Now, admittedly, there are issues surrounding BUI that give one pause, not the least of which is the ownership structure:
  • Despite having a market cap of C$130,000,000, BUI has a very low float.
    • In 2007, Combine Factory Rostselmash Ltd, a Russian manufacturer of combines, bought 80% of Buhler. The company remains headquartered and operated in Canada (with some U.S. manufacturing facilities), but the new owners have provided a potential growth avenue into Russia and Eastern Europe through co-marketing with Rostselmash.
  • John Buhler (the retired CEO, current Board member and namesake of the company) still owns 14.5% of outstanding shares as of the most recent proxy. 
  • The company’s deferred profit sharing plan owns another ~1%.
All told, BUI has a float of only ~4.5% of shares outstanding. This is 1,125,000 shares, or less than C$6 million at current prices. To say we would be minority shareholders in this stock seems like an understatement. 

While these issues certainly play into any purchase analysis, more concerning to me is the growing imbalance between revenues and inventories. In fact, many short sellers will use slowing sales and continued additions to inventory as a textbook screen for short ideas.

Now, arguably, some of this growing disparity is likely priced into shares considering they are trading for slightly less than NCAV. Yet, when we compare BUI’s numbers to peers, it is staggering how large its stockpiles of inventory and accounts receivable have become:

Among peers it has (usually by a wide margin):
  • The longest receivables collection period
  • The most days inventory on hand
  • The highest inventory per employee
  • And, despite a slowing ag economy, saw both its accounts receivables and inventory grow over the past twelve months.
In other words, I have some doubt that BUI could liquidate itself for NCAV. Additionally, BUI is having trouble converting working capital assets into cash (it has virtually no cash on hand), as evidenced by the receivables aging trends shown below:

As the above table from the 2014 annual report (year ended 9/30/14) shows, there has been a dramatic spike not just in accounts receivable, but particularly in the accounts receivable delinquent. In total, 17.2% of receivables are past due, with 10.1% of the total over 30 days delinquent. Comparatively, 6.4% of receivables were past due at the end of fiscal 2013, and a more manageable 3.5% were over 30 days delinquent.

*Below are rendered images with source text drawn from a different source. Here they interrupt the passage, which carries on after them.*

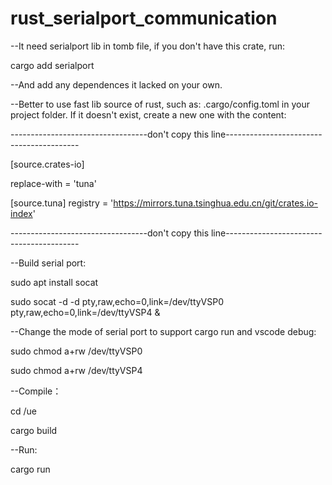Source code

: # rust_serialport_communication
--It need serialport lib in tomb file, if you don't have this crate, run:

cargo add serialport

--And add any dependences it lacked on your own.


--Better to use fast lib source of rust, such as: .cargo/config.toml in your project folder. If it doesn't exist, create a new one with the content:

----------------------------------don't copy this line-----------------------------------------

[source.crates-io] 

replace-with = 'tuna' 
  
[source.tuna] 
registry = 'https://mirrors.tuna.tsinghua.edu.cn/git/crates.io-index'

----------------------------------don't copy this line-----------------------------------------


--Build serial port:

sudo apt install socat

sudo socat -d -d pty,raw,echo=0,link=/dev/ttyVSP0 pty,raw,echo=0,link=/dev/ttyVSP4 &

--Change the mode of serial port to support cargo run and vscode debug:

sudo chmod a+rw /dev/ttyVSP0

sudo chmod a+rw /dev/ttyVSP4

--Compile：

cd /ue

cargo build

--Run:

cargo run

Finally, due to balance sheet leverage, the margin of safety associated with this net-net could quickly disappear. Current Assets / Total Liabilities come to only 1.89 as of Dec. 31, 2014.  Although not a hard and fast rule, I use the rule of thumb that a net-net should have CA/TL of  at least 2.0 to lessen the impact of financial leverage on my margin of safety.  At a reading of 1.89, even a small receivables write-off and/or inventory discount could significantly impact Buhler's book value and NCAV:

So all this leads me to the question: what is Buhler Industries worth?

Over the past 10 years, BUI has averaged annual EPS of $0.43. Assign a 13x multiple to this (not sure why I chose 13, but it seems right given minority shareholder status) and we get an intrinsic value of $5.59.

Backing into valuation a slightly different way, over the last decade ROE has averaged 9.0%. To get a 10% annual return on a 9.0% ROE stock we should pay 0.9x book value.  Again, assume we take a discount for minority status, and we could in theory pay 0.8x book value for shares. At a recent book value of $7.79, this comes to $6.23 (and assumes there will be NO write-downs in accounts receivable or inventory, which I’d be surprised to see happen).

If we feel intrinsic value is somewhere between $5.50 and $6.00 per share, and since I like to buy at a discount, I’m not going to get too interested in Buhler until I see a price in the low $4 range (and even then, I’ll still need to get comfortable with my standing as a minority shareholder and who is the marginal buyer of BUI).

Ironically, a price in the low $4's would be pretty close to the old Benjamin Graham rule of buying a net-net at 2/3rds of NCAV.  So all that work I just did in the preceding paragraphs could be summed up by a very simple quantitative rule developed over 80 years ago.  Maybe there's a lesson for me there?

Full Disclosure: I own a handful of BUI shares (mainly for tracking purposes). I do not consider BUI a position in my portfolio.